Dataset entries
════════════════

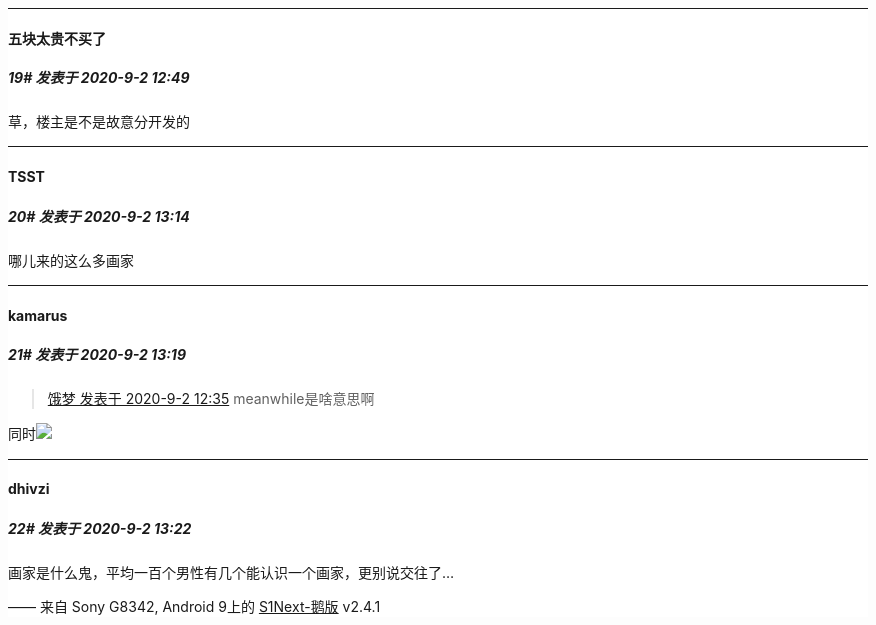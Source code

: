 





*****

####  五块太贵不买了  
##### 19#       发表于 2020-9-2 12:49




草，楼主是不是故意分开发的







*****

####  TSST  
##### 20#       发表于 2020-9-2 13:14




哪儿来的这么多画家







*****

####  kamarus  
##### 21#       发表于 2020-9-2 13:19



<blockquote><a href="httphttps://bbs.saraba1st.com/2b/forum.php?mod=redirect&amp;goto=findpost&amp;pid=48619200&amp;ptid=1957788" target="_blank">饿梦 发表于 2020-9-2 12:35</a>
meanwhile是啥意思啊</blockquote>
同时<img src="https://static.saraba1st.com/image/smiley/face2017/009.gif" referrerpolicy="no-referrer">







*****

####  dhivzi  
##### 22#       发表于 2020-9-2 13:22




画家是什么鬼，平均一百个男性有几个能认识一个画家，更别说交往了…

—— 来自 Sony G8342, Android 9上的 [S1Next-鹅版](https://github.com/ykrank/S1-Next/releases) v2.4.1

════════════════

Exercise instructions: Consider the entries above and return each line with the string "blockquote".

Completed task:
<blockquote><a href="httphttps://bbs.saraba1st.com/2b/forum.php?mod=redirect&amp;goto=findpost&amp;pid=48619200&amp;ptid=1957788" target="_blank">饿梦 发表于 2020-9-2 12:35</a>
meanwhile是啥意思啊</blockquote>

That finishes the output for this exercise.